II Electronics System Design

Sensing and monitoring of the pod’s environment and internal functionalities is critical for a hyperloop pod. The data gathered by various sensors is processed to determine the core parameters for all on-board control and actuation. The presented system architecture model builds on the work of other cited literature to propose a distributed noise-immune design with minimal hardware overhead. Each subsequent section details the various components used in engineering this system as shown in Fig 1, along with descriptions of their hardware layout and functionalities.

II-A CAN Bus

The electronics system design is based on a Controller Area Network (CAN)-BUS shown in Fig 1, popularly used in automobiles to simplify connections between different electronic control units. This reduces the chances of single point failures by making the system more noise-robust. Real-time, reliability and flexibility make it an indispensable network communication technology applied in the automobile network communication field [12]. It makes communication with all the units possible without direct signal lines. A single point of entry for the vehicle controller allows for central diagnostics. The CAN bus’ use of differential signals ensures there is no noise in communication between critical systems and the vehicle controller. Messages on a CAN-BUS are given priorities. The highest priority signals, like the emergency stop signal, gain control of the bus in the shortest period of time.

II-B Primary Board (Navigation Controller)

The navigation controller shown in Fig 1, bears the brunt of computation - the position estimation calculations and data processing. Usage of a BeagleBone Black has been deemed optimal since it has two internal CAN-Bus controllers (DCAN0 and DCAN1). One BNO-055 (IMU) will be directly interfaced to this microcontroller, while the other one is interfaced to the rear analog module.

II-C Front and Rear Modules

Two sensor modules as shown in Fig 2 and Fig 3 are used to interface directly to the sensors and act as a relay to transfer sensor captured information to the main controller. Based on the required positions of the sensors, it was decided to have the Front analog module placed near the brake pads and batteries, and the rear analog module placed behind the wheels.

The front analog module interfaces with four laser triangulation sensors (Micro-Epsilon optoNCDT 1700-50) used to accurately measure the displacement of the pneumatic brake actuators and provide important feedback data to facilitate further brake actuation. Along with this, the module also interfaces with an infrared thermopile sensor (TI TMP007) and a barometric pressure sensor (BMP 280). These two sensors measure the temperature and pressure inside the pod and relay on crucial housekeeping data which may trigger emergency modes and detect failures.

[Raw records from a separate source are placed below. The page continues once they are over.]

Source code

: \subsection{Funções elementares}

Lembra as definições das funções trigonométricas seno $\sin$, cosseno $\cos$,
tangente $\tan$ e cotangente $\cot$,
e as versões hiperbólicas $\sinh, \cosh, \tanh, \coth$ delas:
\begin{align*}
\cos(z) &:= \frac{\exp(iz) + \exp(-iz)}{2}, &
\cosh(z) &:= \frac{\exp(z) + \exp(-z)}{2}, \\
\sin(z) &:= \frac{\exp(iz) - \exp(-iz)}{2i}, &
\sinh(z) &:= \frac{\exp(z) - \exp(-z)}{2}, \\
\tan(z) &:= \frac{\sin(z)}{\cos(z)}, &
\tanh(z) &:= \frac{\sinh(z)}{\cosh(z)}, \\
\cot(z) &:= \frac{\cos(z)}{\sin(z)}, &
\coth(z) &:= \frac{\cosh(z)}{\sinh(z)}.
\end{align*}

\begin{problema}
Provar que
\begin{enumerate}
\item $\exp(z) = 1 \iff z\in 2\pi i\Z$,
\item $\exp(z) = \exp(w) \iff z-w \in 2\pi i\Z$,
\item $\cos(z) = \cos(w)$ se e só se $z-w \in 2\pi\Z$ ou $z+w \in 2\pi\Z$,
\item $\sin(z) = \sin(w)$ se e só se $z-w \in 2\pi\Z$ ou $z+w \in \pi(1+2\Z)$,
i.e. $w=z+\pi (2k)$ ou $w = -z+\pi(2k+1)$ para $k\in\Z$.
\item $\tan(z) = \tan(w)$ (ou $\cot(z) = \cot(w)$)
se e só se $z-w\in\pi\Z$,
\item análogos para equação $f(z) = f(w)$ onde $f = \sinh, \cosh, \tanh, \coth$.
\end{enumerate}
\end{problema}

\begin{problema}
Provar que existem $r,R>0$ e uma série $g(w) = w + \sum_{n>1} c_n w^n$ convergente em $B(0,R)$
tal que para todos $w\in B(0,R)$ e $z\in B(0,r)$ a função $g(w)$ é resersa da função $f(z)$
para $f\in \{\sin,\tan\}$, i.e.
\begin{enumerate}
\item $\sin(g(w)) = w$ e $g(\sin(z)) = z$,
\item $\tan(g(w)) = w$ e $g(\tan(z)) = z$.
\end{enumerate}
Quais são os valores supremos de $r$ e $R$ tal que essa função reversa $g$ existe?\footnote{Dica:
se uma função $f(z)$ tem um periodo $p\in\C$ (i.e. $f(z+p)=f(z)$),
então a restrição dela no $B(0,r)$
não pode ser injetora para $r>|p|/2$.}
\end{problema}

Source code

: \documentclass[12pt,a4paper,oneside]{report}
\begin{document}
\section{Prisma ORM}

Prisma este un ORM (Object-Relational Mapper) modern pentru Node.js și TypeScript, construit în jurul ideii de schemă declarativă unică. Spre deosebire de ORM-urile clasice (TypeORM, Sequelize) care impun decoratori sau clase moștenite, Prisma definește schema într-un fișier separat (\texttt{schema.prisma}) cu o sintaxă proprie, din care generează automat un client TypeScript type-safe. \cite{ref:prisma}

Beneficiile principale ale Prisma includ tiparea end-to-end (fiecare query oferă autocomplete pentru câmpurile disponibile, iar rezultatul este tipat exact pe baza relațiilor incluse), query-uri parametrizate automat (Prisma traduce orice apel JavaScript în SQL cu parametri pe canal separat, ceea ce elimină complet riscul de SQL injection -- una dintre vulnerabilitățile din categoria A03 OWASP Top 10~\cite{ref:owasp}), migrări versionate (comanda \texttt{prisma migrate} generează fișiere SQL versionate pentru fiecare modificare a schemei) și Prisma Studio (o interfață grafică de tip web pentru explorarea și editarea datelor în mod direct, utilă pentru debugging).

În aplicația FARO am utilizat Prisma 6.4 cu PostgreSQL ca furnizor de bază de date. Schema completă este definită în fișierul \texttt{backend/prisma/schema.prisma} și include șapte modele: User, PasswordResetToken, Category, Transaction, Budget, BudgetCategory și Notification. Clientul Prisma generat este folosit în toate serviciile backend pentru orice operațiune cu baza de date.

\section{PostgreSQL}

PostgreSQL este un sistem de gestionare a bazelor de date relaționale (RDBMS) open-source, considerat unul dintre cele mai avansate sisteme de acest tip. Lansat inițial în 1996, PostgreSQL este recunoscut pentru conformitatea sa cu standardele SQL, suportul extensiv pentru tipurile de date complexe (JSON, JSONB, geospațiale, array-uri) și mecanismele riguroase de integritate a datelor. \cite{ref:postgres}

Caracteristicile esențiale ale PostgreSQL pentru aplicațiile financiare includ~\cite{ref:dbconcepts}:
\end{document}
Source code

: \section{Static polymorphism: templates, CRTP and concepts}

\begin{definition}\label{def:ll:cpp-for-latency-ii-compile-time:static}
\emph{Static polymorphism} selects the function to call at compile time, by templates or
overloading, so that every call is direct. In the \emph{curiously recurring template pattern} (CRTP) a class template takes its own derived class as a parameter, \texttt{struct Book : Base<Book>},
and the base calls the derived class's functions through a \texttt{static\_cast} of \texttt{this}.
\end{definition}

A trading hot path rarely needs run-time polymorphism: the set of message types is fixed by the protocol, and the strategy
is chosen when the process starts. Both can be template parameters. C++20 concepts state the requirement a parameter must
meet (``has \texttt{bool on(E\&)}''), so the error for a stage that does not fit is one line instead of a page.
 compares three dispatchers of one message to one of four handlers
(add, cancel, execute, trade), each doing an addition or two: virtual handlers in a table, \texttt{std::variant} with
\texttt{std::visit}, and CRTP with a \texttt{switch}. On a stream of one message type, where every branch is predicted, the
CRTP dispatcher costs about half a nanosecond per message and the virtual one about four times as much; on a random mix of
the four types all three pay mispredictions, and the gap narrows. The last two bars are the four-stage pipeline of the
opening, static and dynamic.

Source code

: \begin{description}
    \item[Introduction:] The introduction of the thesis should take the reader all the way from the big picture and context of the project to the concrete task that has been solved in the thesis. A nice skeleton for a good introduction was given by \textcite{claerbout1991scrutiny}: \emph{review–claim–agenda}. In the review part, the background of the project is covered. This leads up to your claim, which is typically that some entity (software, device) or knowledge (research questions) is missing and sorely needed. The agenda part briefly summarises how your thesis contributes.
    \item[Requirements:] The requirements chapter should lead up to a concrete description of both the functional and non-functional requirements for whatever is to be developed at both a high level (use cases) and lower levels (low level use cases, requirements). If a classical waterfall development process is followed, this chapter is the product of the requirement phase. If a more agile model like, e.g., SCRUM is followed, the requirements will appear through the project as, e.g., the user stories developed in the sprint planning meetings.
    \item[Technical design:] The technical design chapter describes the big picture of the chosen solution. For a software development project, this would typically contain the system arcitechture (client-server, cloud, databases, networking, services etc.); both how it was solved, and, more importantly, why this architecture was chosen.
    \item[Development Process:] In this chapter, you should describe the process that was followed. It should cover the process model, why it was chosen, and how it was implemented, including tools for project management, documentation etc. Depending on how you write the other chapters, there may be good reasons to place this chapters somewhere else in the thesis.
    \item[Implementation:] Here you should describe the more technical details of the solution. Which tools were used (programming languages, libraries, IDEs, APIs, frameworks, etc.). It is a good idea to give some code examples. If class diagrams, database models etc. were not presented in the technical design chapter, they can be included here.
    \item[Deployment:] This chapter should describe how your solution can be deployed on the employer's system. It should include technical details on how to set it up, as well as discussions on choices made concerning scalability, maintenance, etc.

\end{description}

The Rear Analog module interfaces with both the Retro-reflective sensors (ML100-54/102/115) in order to detect the optical strips lined across the vacuum tube, which in turns helps in removing bias from the position estimation algorithm. A piezoresistive silicon pressure sensor (Honeywell TruStability HSC series) is also connected, and is used to determine the external tube pressure. For the rear end internal pressure estimation, a combination of BMP 280 and FESTO SPTW Pressure Transmitter has been used.

Both modules are fabricated around a Microchip SAMA5D27/28 series MPU. These are high performance ultra-low power Arm Cortex A5 CPU based embedded microprocessors with memory support. Additionally, each MPU supports two master CAN-FD (MCAN) controllers, and supports event triggered transmission. Both boards are supplied power from the LV batteries.

II-D Vehicle Controller

The vehicle controller acts as the main flight controller of the pod. It executes an Emergency Braking Protocol in case of any faults in the High-Voltage supply, damage to critical systems or any such unfortunate circumstances compromising the safety of passengers on board. The vehicle controller requires only single CAN capability to interface with the motor controller. This interface is used to constantly poll information from the motor controller regarding the position, revolutions per minute (RPM) and torque control of the motors. This data will be used in a localized control loop to fine tune and accurately alter the behaviour of motors.

II-E Power Node

The main functionality of the Power Node is to keep a check on the health of the battery packs through a Battery Management System (BMS) and sensors checking the current, temperature and voltage. The BMS monitors features like the State of Charge of each cell, and charges/ discharges each cell accordingly. It has charge and discharge drivers for charge equalization. This is essential to provide cells from overcharging, and further damage as well. The BMS communicates with the microcontroller using I2C communication. The LM75A is a temperature sensor with an included Analog to Digital Converter and communicates with the power node with an I2C interface. The LM75A can provide digital temperature readings for a range of -55°C to 125°C.

The ACS773 is a Hall-Effect Based sensor which can detect currents sampled in a range of +/-100A. This is interfaced with an Analog to Digital Converter and then sent to the Power Node. It monitors current outside the Battery and to the other components, like the Motor Controller.

III Electrical System Design

The electronics system detailed in the previous section discusses the hardware needed for computation, control, and actuation, while the electrical system focuses on the design of an architecture used to facilitate power conditioning, distribution, and regulation. This section particularly focuses on discussing the design of the on-board DC to AC inverter model.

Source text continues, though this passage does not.